> [WHAT YOU SHOULD DO]
Transcribe verbatim every line from the line containing "### Delete a stack" to the end of the entries, including both endpoints. Output nothing beyond those lines.

··· RECORDS FOR THE TASK ···

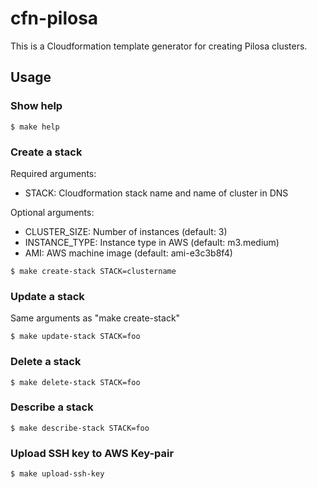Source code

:cfn-pilosa
==========

This is a Cloudformation template generator for creating Pilosa clusters.

Usage
-----

### Show help

```
$ make help
```

### Create a stack

Required arguments:

- STACK: Cloudformation stack name and name of cluster in DNS

Optional arguments:

- CLUSTER_SIZE: Number of instances (default: 3)
- INSTANCE_TYPE: Instance type in AWS (default: m3.medium)
- AMI: AWS machine image (default: ami-e3c3b8f4)

```
$ make create-stack STACK=clustername
```

### Update a stack

Same arguments as "make create-stack"

```
$ make update-stack STACK=foo
```

### Delete a stack

```
$ make delete-stack STACK=foo
```

### Describe a stack

```
$ make describe-stack STACK=foo
```

### Upload SSH key to AWS Key-pair

```
$ make upload-ssh-key
```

···

> [YOUR RESPONSE]
### Delete a stack

```
$ make delete-stack STACK=foo
```

### Describe a stack

```
$ make describe-stack STACK=foo
```

### Upload SSH key to AWS Key-pair

```
$ make upload-ssh-key
```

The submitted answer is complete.